_Work task:_ Scan the data for "textbf" and copy each matching line.

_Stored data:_
========================

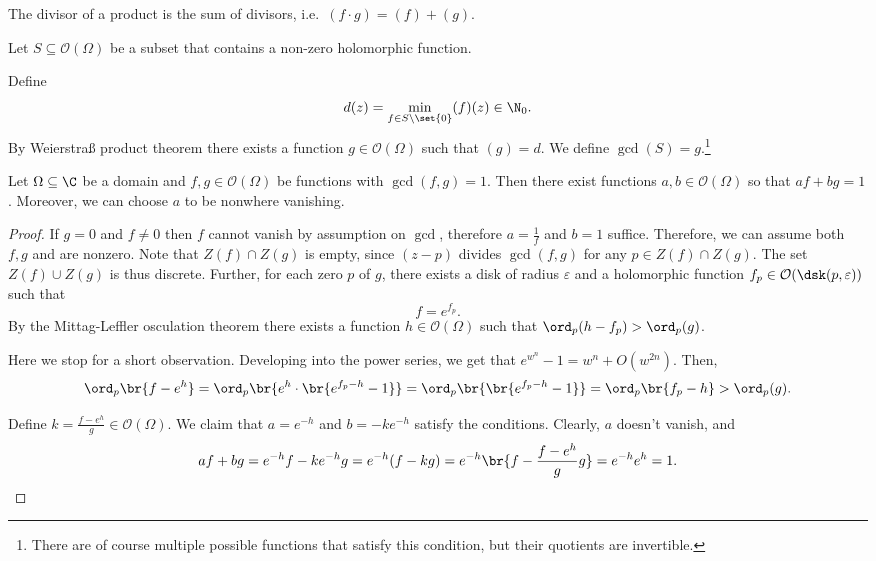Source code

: \begin{opomba}
The divisor of a product is the sum of divisors,
i.e.~$(f \cdot g) = (f) + (g)$.
\end{opomba}

\begin{definicija}
Let $S \subseteq \mathcal{O}(\Omega)$ be a subset that contains a
non-zero holomorphic function.

Define
\[
d(z) = \min_{f \in S \setminus \set{0}} (f)(z) \in \N_0.
\]
By Weierstraß product theorem there exists a function
$g \in \mathcal{O}(\Omega)$ such that $(g) = d$. We define
$\gcd(S) = g$.\footnote{There are of
course multiple possible functions that satisfy this condition, but
their quotients are invertible.}
\end{definicija}


\begin{lema}[Wedderburn]
Let $\Omega \subseteq \C$ be a domain and
$f, g \in \mathcal{O}(\Omega)$ be functions with $\gcd(f, g) = 1$.
Then there exist functions $a, b \in \mathcal{O}(\Omega)$ so that
$a f + b g = 1$. Moreover, we can choose $a$ to be nonwhere
vanishing. 
\end{lema}

\begin{proof}
If $g = 0$ and $f \neq 0$ then $f$ cannot vanish by assumption on
$\gcd$, therefore $a = \frac{1}{f}$ and $b = 1$ suffice. Therefore,
we can assume both $f, g$ and are nonzero. Note that
$Z(f) \cap Z(g)$ is empty, since $(z - p)$ divides $\gcd(f, g)$ for
any $p \in Z(f) \cap Z(g)$. The set $Z(f) \cup Z(g)$ is thus
discrete. Further, for each zero $p$ of $g$, there exists a disk of
radius $\varepsilon$ and a holomorphic function
$f_p \in \mathcal{O}(\dsk(p, \varepsilon))$ such that
\[
f = e^{f_p}.
\]
By the Mittag-Leffler osculation theorem there exists a function
$h \in \mathcal{O}(\Omega)$ such that
$\ord_p(h - f_p) > \ord_p(g)$.

Here we stop for a short observation. Developing into the power
series, we get that $e^{w^n} - 1 = w^n + O(w^{2 n})$. Then, 
\[
\ord_p \br{f - e^h} =
\ord_p \br{e^h \cdot \br{e^{f_p - h} - 1}} =
\ord_p \br{\br{e^{f_p - h} - 1}} =
\ord_p \br{f_p - h} >
\ord_p(g).
\]

Define $k = \frac{f - e^h}{g} \in \mathcal{O}(\Omega)$. We claim
that $a = e^{-h}$ and $b = -k e^{-h}$ satisfy the conditions.
Clearly, $a$ doesn't vanish, and
\[
a f + b g =
e^{-h} f - k e ^{-h} g =
e^{-h}(f - k g) =
e^{- h} \br{f - \frac{f - e^h}{g} g} =
e^{-h} e^h =
1. \qedhere
\]
\end{proof}

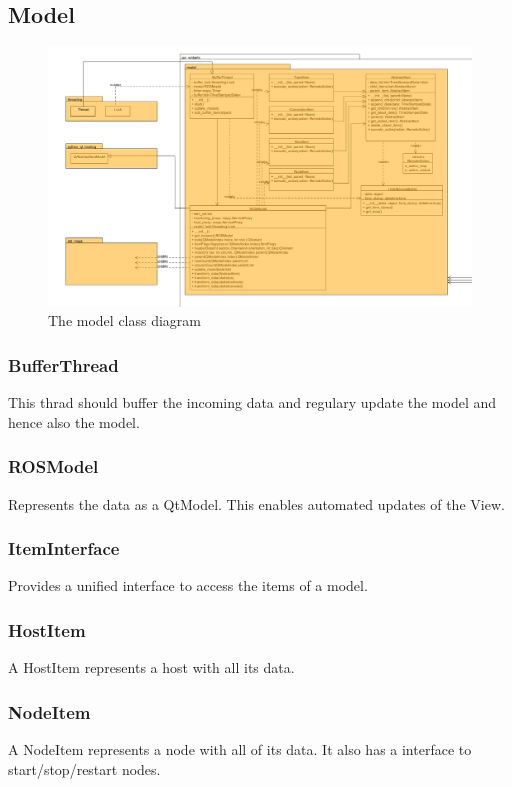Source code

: \subsection{Model}

\begin{figure}[here]
\begin{center}
\includegraphics[width=1.0\linewidth]{./bilder/model.png}
\caption{The model class diagram}
\end{center}
\end{figure}

\subsubsection{BufferThread}
This thrad should buffer the incoming data and regulary update the model and hence also the model.
\subsubsection{ROSModel}
Represents the data as a QtModel. This enables automated updates of the View.
\subsubsection{ItemInterface}
Provides a unified interface to access the items of a model.
\subsubsection{HostItem}
A HostItem represents a host with all its data.
\subsubsection{NodeItem}
 A NodeItem represents a node with all of its data. It also has a interface to start/stop/restart nodes.

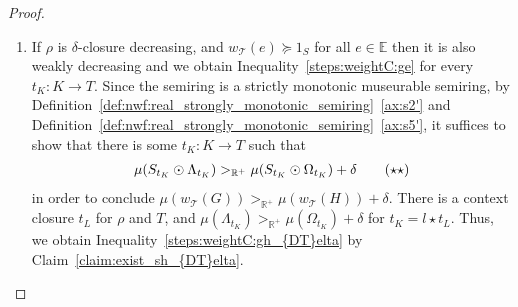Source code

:\begin{proof}
\begin{enumerate}
        \item
            If $\rho$ is $\delta$-closure decreasing, and $w_\mathcal{T}(e) \succeq 1_S$ for all $e \in \mathbb{E}$ then it is also weakly decreasing and we obtain Inequality~\eqref{steps:weightC:ge} for every $t_K : K \to T$.
            Since the semiring is a strictly monotonic museurable semiring,  by Definition~\ref{def:nwf:real_strongly_monotonic_semiring}~\eqref{ax:s2'} and Definition~\ref{def:nwf:real_strongly_monotonic_semiring}~\eqref{ax:s5'}, it suffices to show that there is some $t_K : K \to T$ such that 
            \begin{align}
                \mu(S_{t_K} \odot \Lambda_{t_K}) >_{\mathbb{R}^+} \mu(S_{t_K} \odot \Omega_{t_K}) + 
                \delta
              \tag{$\star\star$}\label{steps:weightC:gh_{DT}elta}
            \end{align}
            in order to conclude $ \mu(w_\mathcal{T}(G)) >_{\mathbb{R}^+} \mu(w_\mathcal{T}(H)) + \delta$.
            There is a context closure $t_L$ for $\rho$ and $T$, and
            $\mu(\Lambda_{t_K}) >_{\mathbb{R}^+} \mu(\Omega_{t_K}) + \delta$
            for $t_K = l \star t_L$. Thus, we obtain Inequality~\eqref{steps:weightC:gh_{DT}elta} by Claim~\ref{claim:exist_sh_{DT}elta}.
    \end{enumerate}
\end{proof}  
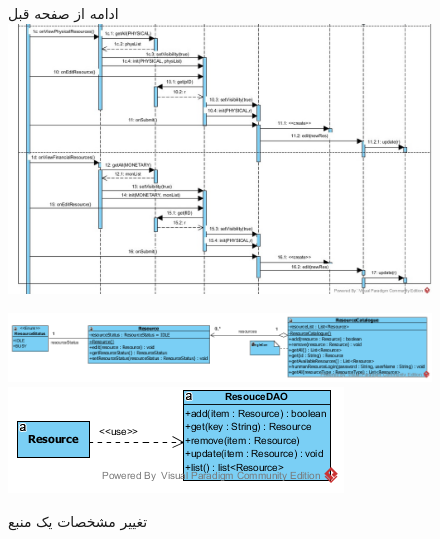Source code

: \begin{landscape}
\begin{figure}[H]
ادامه از صفحه قبل\\
	\includegraphics[scale=0.68]{img/sequence-design/EditResourceAttributes-2}
\end{figure}
\begin{figure}[H]
	\centering
	\includegraphics[scale=0.7]{img/sequence-design/EditResourceAttributesC}
	\includegraphics[scale=0.7]{img/sequence-design/EditResourceAttributesD}
	\caption{تغییر مشخصات یک منبع}
\end{figure}
\end{landscape}

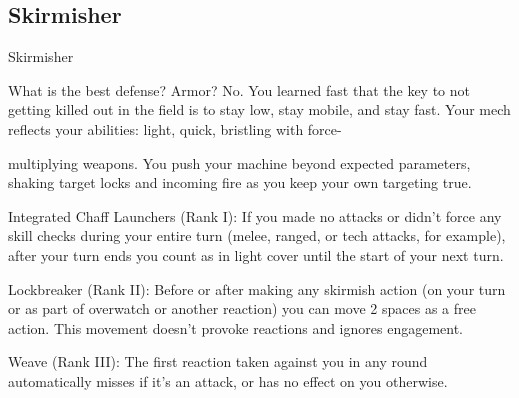 \subsection{Skirmisher}

                                                   Skirmisher

What is the best defense? Armor? No. You learned fast that the key to not getting killed out in the field is to
stay low, stay mobile, and stay fast. Your mech reflects your abilities: light, quick, bristling with force-

multiplying weapons. You push your machine beyond expected parameters, shaking target locks and
incoming fire as you keep your own targeting true.

Integrated Chaff Launchers (Rank I): If you made no attacks or didn’t force any skill checks
during your entire turn (melee, ranged, or tech attacks, for example), after your turn ends you
count as in light cover until the start of your next turn.

Lockbreaker (Rank II): Before or after making any skirmish action (on your turn or as part of
overwatch or another reaction) you can move 2 spaces as a free action. This movement doesn’t
provoke reactions and ignores engagement.

Weave (Rank III): The first reaction taken against you in any round automatically misses if it’s an
attack, or has no effect on you otherwise.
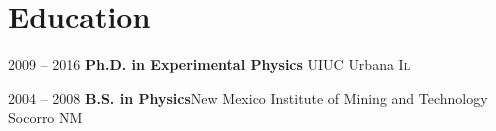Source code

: \section{\textbf{Education}}

\cventry
{2009 -- 2016}
{\textbf{Ph.D. in Experimental Physics}}
{UIUC}
{Urbana}
{\textsc{Il}}{}


\cventry
{2004 -- 2008}
{\textbf{B.S. in Physics}}{New Mexico Institute of Mining and Technology}
{Socorro}
{\textsc{NM}}{}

========================

_Task output:_
: \section{\textbf{Education}}
{\textbf{Ph.D. in Experimental Physics}}
{\textbf{B.S. in Physics}}{New Mexico Institute of Mining and Technology}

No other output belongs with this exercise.